SILC: Lookahead Caching for Short-form Video Delivery Systems
2026-05-06 • Networking and Internet Architecture
Networking and Internet Architecture
AI summaryⓘ
The authors study how popular short video apps like TikTok deliver videos efficiently. They notice that because these apps push videos to users in a sequence and some videos are very popular, it's possible to predict what videos will be requested soon. Using this idea, they create SILC, a caching system that stores videos more smartly to reduce delays and data transfer costs for content networks. They tested SILC with real user data and found it works better than existing methods, cutting down network costs significantly. Their work helps make streaming short videos smoother and cheaper.
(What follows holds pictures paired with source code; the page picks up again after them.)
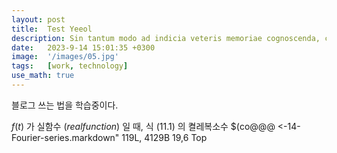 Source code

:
 ```yaml
---
layout: post
title:  Test Yeeol
description: Sin tantum modo ad indicia veteris memoriae cognoscenda, curiosorum. Haec et tu ita posuisti, et verba vestra sunt. Idemne potest esse dies...
date:   2023-9-14 15:01:35 +0300
image:  '/images/05.jpg'
tags:   [work, technology]
use_math: true
---
```


블로그 쓰는 법을 학습중이다.


$f(t)$ 가 실함수 $(real function)$ 일 때, 식 (11.1) 의 켤레복소수 $(co@@@                                                                   <-14-Fourier-series.markdown" 119L, 4129B           19,6          Top
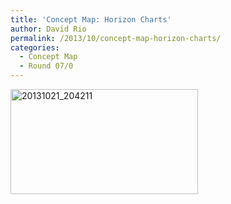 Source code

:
 ```yaml
---
title: 'Concept Map: Horizon Charts'
author: David Rio
permalink: /2013/10/concept-map-horizon-charts/
categories:
  - Concept Map
  - Round 07/0
---
```

[<img class="alignnone size-medium wp-image-4878" alt="20131021_204211" src="http://teaching.software-carpentry.org/wp-content/uploads/2013/10/20131021_204211-300x168.jpg" width="300" height="168" />][1]

 [1]: http://teaching.software-carpentry.org/wp-content/uploads/2013/10/20131021_204211.jpg
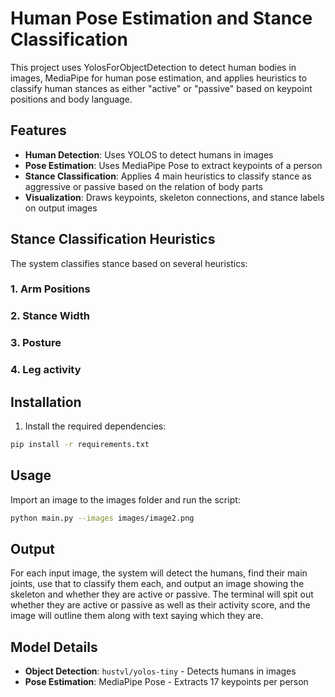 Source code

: # Human Pose Estimation and Stance Classification

This project uses YolosForObjectDetection to detect human bodies in images, MediaPipe for human pose estimation, and applies heuristics to classify human stances as either "active" or "passive" based on keypoint positions and body language.

## Features

- **Human Detection**: Uses YOLOS to detect humans in images
- **Pose Estimation**: Uses MediaPipe Pose to extract keypoints of a person
- **Stance Classification**: Applies 4 main heuristics to classify stance as aggressive or passive based on the relation of body parts
- **Visualization**: Draws keypoints, skeleton connections, and stance labels on output images

## Stance Classification Heuristics

The system classifies stance based on several heuristics:

### 1. Arm Positions


### 2. Stance Width


### 3. Posture


### 4. Leg activity


## Installation

1. Install the required dependencies:
```bash
pip install -r requirements.txt
```

## Usage

Import an image to the images folder and run the script:

```bash
python main.py --images images/image2.png
```

## Output

For each input image, the system will detect the humans, find their main joints, use that to classify them each, and output an image showing the skeleton and whether they are active or passive. The terminal will spit out whether they are active or passive as well as their activity score, and the image will outline them along with text saying which they are.



## Model Details

- **Object Detection**: `hustvl/yolos-tiny` - Detects humans in images
- **Pose Estimation**: MediaPipe Pose - Extracts 17 keypoints per person
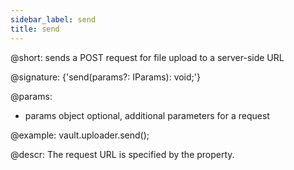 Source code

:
 ```yaml
---
sidebar_label: send
title: send
---          
```


@short: sends a POST request for file upload to a server-side URL 

@signature: {'send(params?: IParams): void;'}

@params:
- params 		object 			optional, additional parameters for a request

@example:
vault.uploader.send();


@descr:
The request URL is specified by the [](uploader/api/uploader_target_config.md) property.
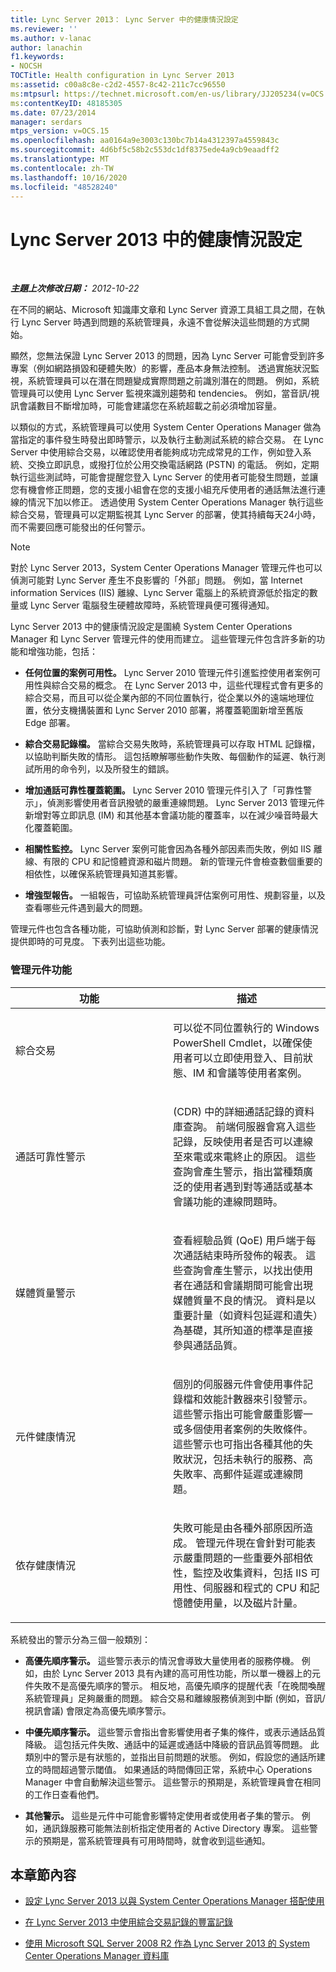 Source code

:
 ```yaml
---
title: Lync Server 2013： Lync Server 中的健康情況設定
ms.reviewer: ''
ms.author: v-lanac
author: lanachin
f1.keywords:
- NOCSH
TOCTitle: Health configuration in Lync Server 2013
ms:assetid: c00a8c8e-c2d2-4557-8c42-211c7cc96550
ms:mtpsurl: https://technet.microsoft.com/en-us/library/JJ205234(v=OCS.15)
ms:contentKeyID: 48185305
ms.date: 07/23/2014
manager: serdars
mtps_version: v=OCS.15
ms.openlocfilehash: aa0164a9e3003c130bc7b14a4312397a4559843c
ms.sourcegitcommit: 4d6bf5c58b2c553dc1df8375ede4a9cb9eaadff2
ms.translationtype: MT
ms.contentlocale: zh-TW
ms.lasthandoff: 10/16/2020
ms.locfileid: "48528240"
---
```

# <a name="health-configuration-in-lync-server-2013"></a>Lync Server 2013 中的健康情況設定

<div data-xmlns="http://www.w3.org/1999/xhtml">

<div class="topic" data-xmlns="http://www.w3.org/1999/xhtml" data-msxsl="urn:schemas-microsoft-com:xslt" data-cs="https://msdn.microsoft.com/">

<div data-asp="https://msdn2.microsoft.com/asp">



</div>

<div id="mainSection">

<div id="mainBody">

<span> </span>

_**主題上次修改日期：** 2012-10-22_

在不同的網站、Microsoft 知識庫文章和 Lync Server 資源工具組工具之間，在執行 Lync Server 時遇到問題的系統管理員，永遠不會從解決這些問題的方式開始。

顯然，您無法保證 Lync Server 2013 的問題，因為 Lync Server 可能會受到許多專案（例如網路損毀和硬體失敗）的影響，產品本身無法控制。 透過實施狀況監視，系統管理員可以在潛在問題變成實際問題之前識別潛在的問題。 例如，系統管理員可以使用 Lync Server 監視來識別趨勢和 tendencies。 例如，當音訊/視訊會議數目不斷增加時，可能會建議您在系統超載之前必須增加容量。

以類似的方式，系統管理員可以使用 System Center Operations Manager 做為當指定的事件發生時發出即時警示，以及執行主動測試系統的綜合交易。 在 Lync Server 中使用綜合交易，以確認使用者能夠成功完成常見的工作，例如登入系統、交換立即訊息，或撥打位於公用交換電話網路 (PSTN) 的電話。 例如，定期執行這些測試時，可能會提醒您登入 Lync Server 的使用者可能發生問題，並讓您有機會修正問題，您的支援小組會在您的支援小組充斥使用者的通話無法進行連線的情況下加以修正。 透過使用 System Center Operations Manager 執行這些綜合交易，管理員可以定期監視其 Lync Server 的部署，使其持續每天24小時，而不需要回應可能發出的任何警示。

<div>


> [!NOTE]  
> 對於 Lync Server 2013，System Center Operations Manager 管理元件也可以偵測可能對 Lync Server 產生不良影響的「外部」問題。 例如，當 Internet information Services (IIS) 離線、Lync Server 電腦上的系統資源低於指定的數量或 Lync Server 電腦發生硬體故障時，系統管理員便可獲得通知。



</div>

Lync Server 2013 中的健康情況設定是圍繞 System Center Operations Manager 和 Lync Server 管理元件的使用而建立。 這些管理元件包含許多新的功能和增強功能，包括：

  - **任何位置的案例可用性。** Lync Server 2010 管理元件引進監控使用者案例可用性與綜合交易的概念。 在 Lync Server 2013 中，這些代理程式會有更多的綜合交易，而且可以從企業內部的不同位置執行，從企業以外的遠端地理位置，依分支機搆裝置和 Lync Server 2010 部署，將覆蓋範圍新增至舊版 Edge 部署。

  - **綜合交易記錄檔。** 當綜合交易失敗時，系統管理員可以存取 HTML 記錄檔，以協助判斷失敗的情形。 這包括瞭解哪些動作失敗、每個動作的延遲、執行測試所用的命令列，以及所發生的錯誤。

  - **增加通話可靠性覆蓋範圍。** Lync Server 2010 管理元件引入了「可靠性警示」，偵測影響使用者音訊撥號的嚴重連線問題。 Lync Server 2013 管理元件新增對等立即訊息 (IM) 和其他基本會議功能的覆蓋率，以在減少噪音時最大化覆蓋範圍。

  - **相關性監控。** Lync Server 案例可能會因為各種外部因素而失敗，例如 IIS 離線、有限的 CPU 和記憶體資源和磁片問題。 新的管理元件會檢查數個重要的相依性，以確保系統管理員知道其影響。

  - **增強型報告。** 一組報告，可協助系統管理員評估案例可用性、規劃容量，以及查看哪些元件遇到最大的問題。

管理元件也包含各種功能，可協助偵測和診斷，對 Lync Server 部署的健康情況提供即時的可見度。 下表列出這些功能。

### <a name="management-pack-features"></a>管理元件功能

<table>
<colgroup>
<col style="width: 50%" />
<col style="width: 50%" />
</colgroup>
<thead>
<tr class="header">
<th>功能</th>
<th>描述</th>
</tr>
</thead>
<tbody>
<tr class="odd">
<td><p>綜合交易</p></td>
<td><p>可以從不同位置執行的 Windows PowerShell Cmdlet，以確保使用者可以立即使用登入、目前狀態、IM 和會議等使用者案例。</p></td>
</tr>
<tr class="even">
<td><p>通話可靠性警示</p></td>
<td><p> (CDR) 中的詳細通話記錄的資料庫查詢。 前端伺服器會寫入這些記錄，反映使用者是否可以連線至來電或來電終止的原因。 這些查詢會產生警示，指出當種類廣泛的使用者遇到對等通話或基本會議功能的連線問題時。</p></td>
</tr>
<tr class="odd">
<td><p>媒體質量警示</p></td>
<td><p>查看經驗品質 (QoE) 用戶端于每次通話結束時所發佈的報表。 這些查詢會產生警示，以找出使用者在通話和會議期間可能會出現媒體質量不良的情況。 資料是以重要計量（如資料包延遲和遺失）為基礎，其所知道的標準是直接參與通話品質。</p></td>
</tr>
<tr class="even">
<td><p>元件健康情況</p></td>
<td><p>個別的伺服器元件會使用事件記錄檔和效能計數器來引發警示。 這些警示指出可能會嚴重影響一或多個使用者案例的失敗條件。 這些警示也可指出各種其他的失敗狀況，包括未執行的服務、高失敗率、高郵件延遲或連線問題。</p></td>
</tr>
<tr class="odd">
<td><p>依存健康情況</p></td>
<td><p>失敗可能是由各種外部原因所造成。 管理元件現在會針對可能表示嚴重問題的一些重要外部相依性，監控及收集資料，包括 IIS 可用性、伺服器和程式的 CPU 和記憶體使用量，以及磁片計量。</p></td>
</tr>
</tbody>
</table>


系統發出的警示分為三個一般類別：

  - **高優先順序警示。** 這些警示表示的情況會導致大量使用者的服務停機。 例如，由於 Lync Server 2013 具有內建的高可用性功能，所以單一機器上的元件失敗不是高優先順序的警示。 相反地，高優先順序的提醒代表「在晚間喚醒系統管理員」足夠嚴重的問題。 綜合交易和離線服務偵測到中斷 (例如，音訊/視訊會議) 會限定為高優先順序警示。

  - **中優先順序警示。** 這些警示會指出會影響使用者子集的條件，或表示通話品質降級。 這包括元件失敗、通話中的延遲或通話中降級的音訊品質等問題。 此類別中的警示是有狀態的，並指出目前問題的狀態。 例如，假設您的通話所建立的時間超過警示閾值。 如果通話的時間傳回正常，系統中心 Operations Manager 中會自動解決這些警示。 這些警示的預期是，系統管理員會在相同的工作日查看他們。

  - **其他警示。** 這些是元件中可能會影響特定使用者或使用者子集的警示。 例如，通訊錄服務可能無法剖析指定使用者的 Active Directory 專案。 這些警示的預期是，當系統管理員有可用時間時，就會收到這些通知。

<div>

## <a name="in-this-section"></a>本章節內容

  - [設定 Lync Server 2013 以與 System Center Operations Manager 搭配使用](lync-server-2013-configuring-lync-server-to-work-with-system-center-operations-manager.md)

  - [在 Lync Server 2013 中使用綜合交易記錄的豐富記錄](lync-server-2013-using-rich-logging-for-synthetic-transactions.md)

  - [使用 Microsoft SQL Server 2008 R2 作為 Lync Server 2013 的 System Center Operations Manager 資料庫](lync-server-2013-using-microsoft-sql-server-2008-r2-as-your-system-center-operations-manager-database.md)

</div>

</div>

<span> </span>

</div>

</div>

</div>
short video platformspush-based recommendationcontent delivery network (CDN)cache miss ratesmidgress bandwidthPareto distributioncache eviction policiesSILCuser trace data
Authors
Maleeha Masood, Shreya Kannan, Om Chabra, Deepak Vasisht, Indranil Gupta
Abstract
Short video platforms like TikTok, Instagram Reels, and YouTube Shorts have gained immense popularity in the last few years and are responsible for a large and growing fraction of Internet traffic. We identify two unique opportunities for improving short video delivery using their existing interactions with content delivery networks (CDNs). First, short videos use a push-based recommendation system, where the user is presented a sequence of videos recommended by the algorithm rather than user explicitly picking content to watch (e.g., in YouTube). Such push-based short video systems offer a unique opportunity for system design by providing visibility into upcoming requests. Second, the popularity of these videos follows a highly skewed Pareto distribution, leading to geographical and temporal overlap amongst videos being served. We leverage these opportunities to build SILC - a lookahead-aware caching system, aimed at (i) reducing CDN cache miss rates, as well as (ii) reducing midgress bandwidth between the CDN and the origin server. Our evaluation of SILC uses traces that we collect from real users, through (i) an in-person user study, and (ii) a data donation program involving 100 TikTok users across the world. Using a combination of these traces, we simulate traffic from 10,000 simultaneous users. Our evaluation shows that, compared to 10 state-of-the-art heuristic and learning-based cache eviction policies, SILC reduces a CDN's midgress costs by 11.1% to 111%.